US president Joe Biden is to commemorate the 20th anniversary of the September 11 attacks on Saturday by visiting all three US sites that were targeted by al-Qaeda.
Biden called on Americans to mark a moment of silence beginning at 8.46am, the time the first of four hijacked planes ploughed into the North Tower of the World Trade Center in New York.
The attacks were “one of the most unconscionable tragedies in our country’s history”, he said on Friday, one that “tore a hole in the heart of our nation”.
Nearly 3,000 people were killed in the 2001 attacks on New York’s Twin Towers, the Pentagon in Virginia and a fourth flight downed in Pennsylvania after passengers overwhelmed the hijackers.
Former presidents George W Bush, leader at the time of the attacks, Barack Obama and Donald Trump were also set to mark the anniversary.
Families of the victims at the National September 11 Memorial and Museum next to where the Twin Towers fell were due to read out the names of their deceased loved ones in a ceremony starting at 8.30am, which would be marked by six moments of silence.
Events planned across the country include an annual “Waves of Flags” commemoration on a Malibu hillside in which 2,977 US flags will be flown to remember every life lost in the attacks.

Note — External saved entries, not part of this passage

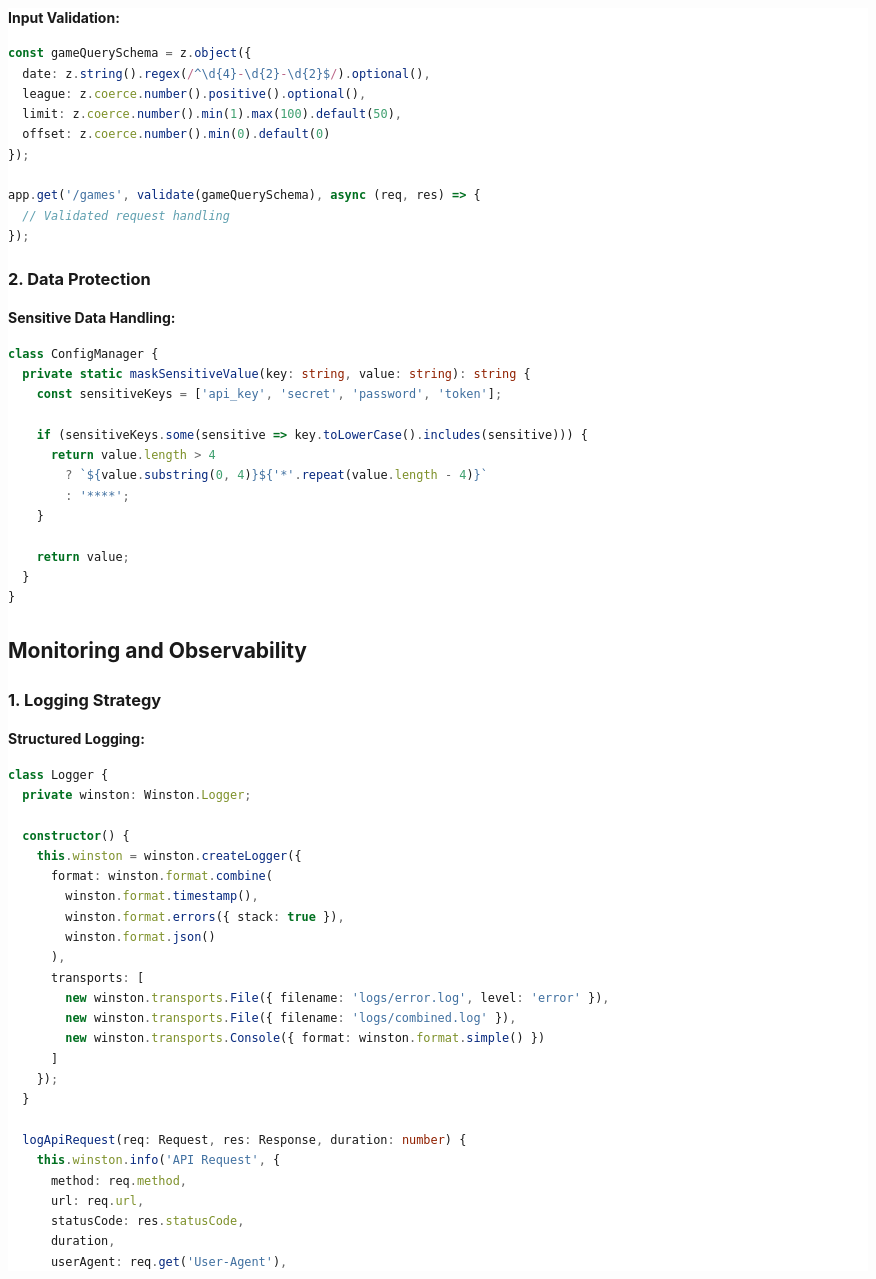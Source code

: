 **Input Validation:**
```typescript
const gameQuerySchema = z.object({
  date: z.string().regex(/^\d{4}-\d{2}-\d{2}$/).optional(),
  league: z.coerce.number().positive().optional(),
  limit: z.coerce.number().min(1).max(100).default(50),
  offset: z.coerce.number().min(0).default(0)
});

app.get('/games', validate(gameQuerySchema), async (req, res) => {
  // Validated request handling
});
```

### 2. Data Protection

**Sensitive Data Handling:**
```typescript
class ConfigManager {
  private static maskSensitiveValue(key: string, value: string): string {
    const sensitiveKeys = ['api_key', 'secret', 'password', 'token'];
    
    if (sensitiveKeys.some(sensitive => key.toLowerCase().includes(sensitive))) {
      return value.length > 4 
        ? `${value.substring(0, 4)}${'*'.repeat(value.length - 4)}`
        : '****';
    }
    
    return value;
  }
}
```

## Monitoring and Observability

### 1. Logging Strategy

**Structured Logging:**
```typescript
class Logger {
  private winston: Winston.Logger;
  
  constructor() {
    this.winston = winston.createLogger({
      format: winston.format.combine(
        winston.format.timestamp(),
        winston.format.errors({ stack: true }),
        winston.format.json()
      ),
      transports: [
        new winston.transports.File({ filename: 'logs/error.log', level: 'error' }),
        new winston.transports.File({ filename: 'logs/combined.log' }),
        new winston.transports.Console({ format: winston.format.simple() })
      ]
    });
  }
  
  logApiRequest(req: Request, res: Response, duration: number) {
    this.winston.info('API Request', {
      method: req.method,
      url: req.url,
      statusCode: res.statusCode,
      duration,
      userAgent: req.get('User-Agent'),
```
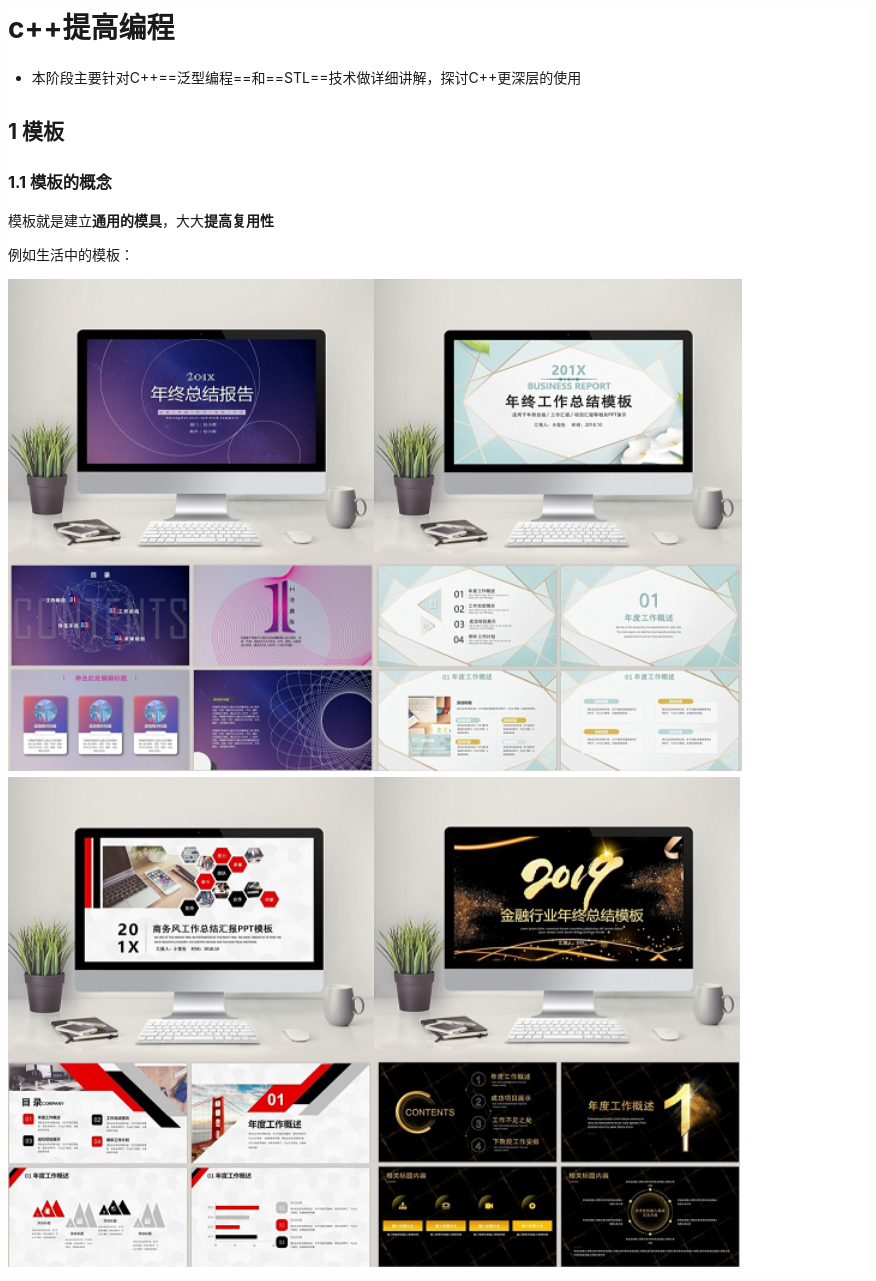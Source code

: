# c++提高编程



* 本阶段主要针对C++==泛型编程==和==STL==技术做详细讲解，探讨C++更深层的使用





## 1 模板

### 1.1 模板的概念



模板就是建立**通用的模具**，大大**提高复用性**



例如生活中的模板：

<img src="assets/ppt模板1.png" style="zoom:120%;" />

<img src="assets/ppt模板2.png" style="zoom:120%;" />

Family members of the victims were expected to gather at all three sites.
More than 2,400 US personnel were killed in the wars that followed the attacks, which were conducted by al-Qaeda jihadis and planned from Afghanistan, and 20,000 wounded. The fatalities include 13 from the US withdrawal from Afghanistan last month. Eighteen US veterans die by suicide every day, Biden said last month.
Karestan Koenen, a Harvard professor of psychiatric epidemiology who witnessed the planes fly into the World Trade Center and subsequently escorted grief counselling visits to what became known as Ground Zero, said the trauma had left an indelible mark on the nation.
“It’s never closed,” she said. Koenen cited a “collective need” to remember the attacks, which had led to the burgeoning study of post-traumatic stress disorder affecting both veterans and civilians.
Antony Blinken, secretary of state, on Friday described this year’s commemoration as an “especially emotional” anniversary for veterans of the war, an oblique reference to the fall of Kabul to the Taliban last month in the wake of the US withdrawal from Afghanistan.
Washington deposed the Taliban following the 2001 US invasion of Afghanistan. On Saturday, the same ultraconservative Islamist militancy that has ties to al-Qaeda inaugurated a new government.
Biden has attempted to place this year’s commemoration in the context of the US drawing a line under its response to the attacks — one that has shaped America’s role in the world over the past 20 years.
“As we turn the page on the foreign policy that has guided our nation the last two decades, we’ve got to learn from our mistakes,” Biden said last month, following the completion of the US drawdown from Afghanistan that ended America’s longest running war.
Biden has argued that withdrawal marks the end of an era of big military operations intended to remake other countries, and the beginning of a new one focused on competition with China and more pressing issues at home.
Richard Fontaine, chief executive of bipartisan think-tank Center for a New American Security, said the US had pulled off “huge successes” in its response to September 11, including preventing another mass-casualty attack on the homeland. But he also highlighted cases of “terrible overreaches”, including the harsh treatment of detainees and the war in Iraq.
“The whole thing was over 102 minutes later but . . . what we remember is the fear, the chaos, the confusion and the trauma of that day,” said Garrett Graff, author of an oral history of the September 11 attacks.
“The fact that we reacted so emotionally to that day, and chose to let ourselves be driven by that fear, is key to understanding sort of everything that the US got wrong,” he said, referring to Washington’s global war on terror that followed, which included military interventions in Afghanistan and Iraq, the CIA’s resort to black sites and torture, and the Guantánamo Bay detention camp, all of which harmed US global standing and polarised opinion at home.
Biden has promised to declassify parts of the FBI investigation into the attacks over the next six months, acceding to demands from family members of victims who want Saudi Arabia’s alleged role revealed.
In a video address to mark the anniversary, Lloyd Austin, secretary of defence, a veteran of the wars in Afghanistan and Iraq, paid tribute to the lives lost, and invoked US democracy and the constitution as guiding core principles.
“America will always lead,” he said.